EXCERPTED DATA below:

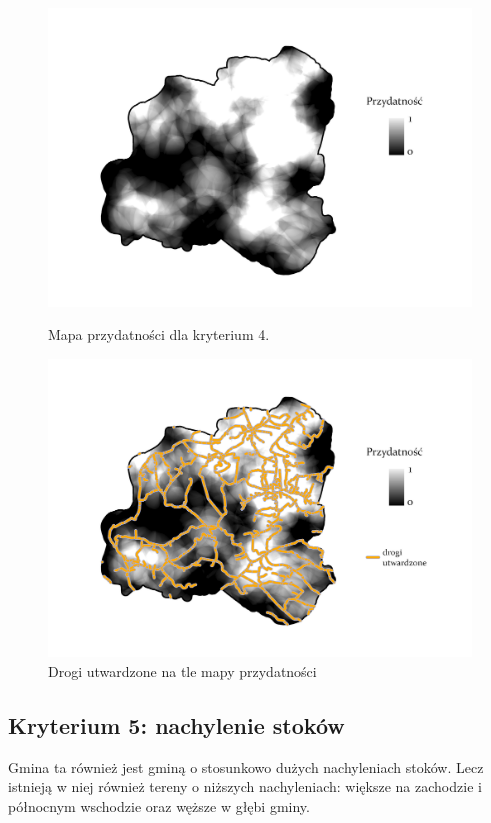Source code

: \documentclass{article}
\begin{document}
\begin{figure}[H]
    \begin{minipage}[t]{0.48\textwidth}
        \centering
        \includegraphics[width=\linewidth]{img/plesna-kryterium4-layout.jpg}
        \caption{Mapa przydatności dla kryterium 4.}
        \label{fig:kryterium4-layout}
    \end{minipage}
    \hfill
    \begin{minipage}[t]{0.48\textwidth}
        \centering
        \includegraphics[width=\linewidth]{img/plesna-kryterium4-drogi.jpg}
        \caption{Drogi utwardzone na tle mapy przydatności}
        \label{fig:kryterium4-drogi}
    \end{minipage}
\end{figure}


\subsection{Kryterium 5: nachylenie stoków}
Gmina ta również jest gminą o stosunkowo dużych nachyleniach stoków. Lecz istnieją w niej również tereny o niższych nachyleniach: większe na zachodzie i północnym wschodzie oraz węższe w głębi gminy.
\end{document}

End of EXCERPTED DATA.
EXCERPTED DATA below:

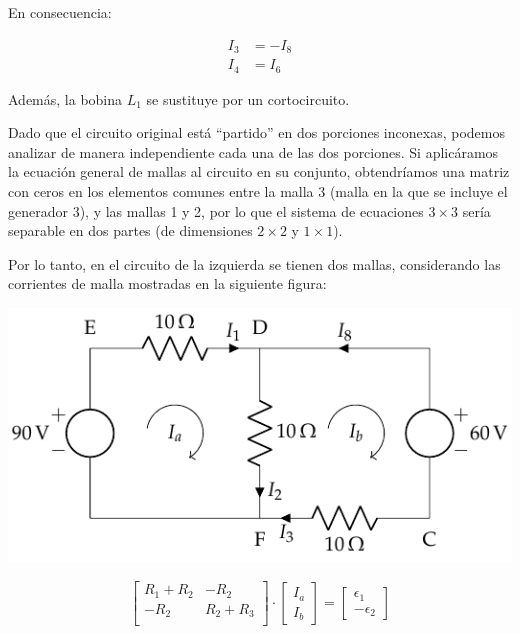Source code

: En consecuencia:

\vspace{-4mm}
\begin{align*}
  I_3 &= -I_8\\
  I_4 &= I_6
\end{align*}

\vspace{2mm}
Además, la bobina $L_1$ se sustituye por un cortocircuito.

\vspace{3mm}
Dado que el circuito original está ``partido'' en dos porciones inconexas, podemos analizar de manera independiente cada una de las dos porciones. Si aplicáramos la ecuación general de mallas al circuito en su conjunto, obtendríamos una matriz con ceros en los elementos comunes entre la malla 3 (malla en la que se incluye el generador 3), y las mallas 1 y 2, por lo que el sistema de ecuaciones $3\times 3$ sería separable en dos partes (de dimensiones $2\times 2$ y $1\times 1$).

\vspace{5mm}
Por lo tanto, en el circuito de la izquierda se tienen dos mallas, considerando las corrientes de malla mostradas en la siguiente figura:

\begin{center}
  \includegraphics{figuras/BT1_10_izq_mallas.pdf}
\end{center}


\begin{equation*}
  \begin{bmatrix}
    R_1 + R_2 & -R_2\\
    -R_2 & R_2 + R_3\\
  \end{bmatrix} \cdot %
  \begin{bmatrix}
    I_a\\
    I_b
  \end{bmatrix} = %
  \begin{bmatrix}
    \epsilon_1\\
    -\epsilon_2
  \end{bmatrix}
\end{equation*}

End of EXCERPTED DATA.

__WORK ORDER__:
Could you report every line of the material that contains the string "plesna"?

__SOLUTION TO THE PROBLEM__:
        \includegraphics[width=\linewidth]{img/plesna-kryterium4-layout.jpg}
        \includegraphics[width=\linewidth]{img/plesna-kryterium4-drogi.jpg}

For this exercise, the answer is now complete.